Nicki Minaj‘s album rollout for her new album Queen has been a quagmire: from delays that changed the original release date a handful of times to singles like “Rich Sex” and the Ariana Grande-assisted “Bed” that have mostly fizzled to a highly visible feud with a blogger and a guest appearance on a song with controversial rapper 6ix9ine that was perceived as a desperate gambit but ended up as the highest charting song the Minaj has appeared on in a few years. Under the weight of all this chaos and fizzling interest, Queen carries a heavy burden, but on it’s third track “Barbie Dreams,” that all at least momentarily dissipates.

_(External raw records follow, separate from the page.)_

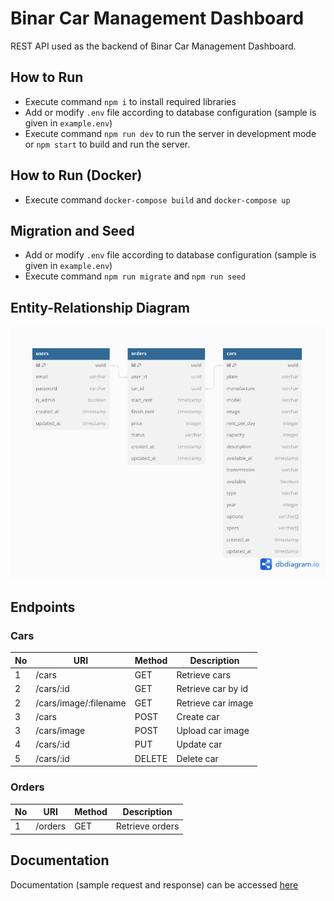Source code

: # Binar Car Management Dashboard

REST API used as the backend of Binar Car Management Dashboard.

## How to Run
- Execute command `npm i` to install required libraries
- Add or modify `.env` file according to database configuration (sample is given in `example.env`)
- Execute command `npm run dev` to run the server in development mode or `npm start` to build and run the server.

## How to Run (Docker)
- Execute command `docker-compose build` and `docker-compose up`

## Migration and Seed
- Add or modify `.env` file according to database configuration (sample is given in `example.env`)
- Execute command `npm run migrate` and `npm run seed`

## Entity-Relationship Diagram
![ERD](./images/ERD.png)

## Endpoints

### Cars
| No | URI                          | Method    | Description                              |
| -- | ----------------             | --------- | ---------------------------------------- |
| 1  | /cars                        | GET       | Retrieve cars                            |
| 2  | /cars/:id                    | GET       | Retrieve car by id                       |
| 2  | /cars/image/:filename        | GET       | Retrieve car image                       |
| 3  | /cars                        | POST      | Create car                               |
| 3  | /cars/image                  | POST      | Upload car image                         |
| 4  | /cars/:id                    | PUT       | Update car                               |
| 5  | /cars/:id                    | DELETE    | Delete car                               |


### Orders
| No | URI              | Method    | Description                              |
| -- | ---------------- | --------- | ---------------------------------------- |
| 1  | /orders          | GET       | Retrieve orders                          |


## Documentation
Documentation (sample request and response) can be accessed [here](https://documenter.getpostman.com/view/21912047/2s9YXe8jVC)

Minaj’s interpolation of the Notorious B.I.G.‘s “Dreams (Just Playing)” is a genuinely funny, biting, pitch-perfect flip of B.I.G.’s crass fantasies about female R&B stars he wanted to fuck, making it instead a cheeky, incisive (and sometimes extremely mean) dressing down of male rappers Minaj knows she could fuck but probably won’t for a host of reasons. In a recent interview, she lamented the death of rap beef, something she loved and felt had dissipated and it’s clear that “Barbie Dreams” was her way of bringing that raucous energy back in a jovial spirit. Aside from using Biggie as a jumping off point, she takes a page out of 50 Cent’s “How to Rob,” going after nearly every noteworthy man in rap, even making 50 her first target on the record” “I tried to fuck 50 for a powerful hour, but all the n***a wanna do is talk Power for hours.”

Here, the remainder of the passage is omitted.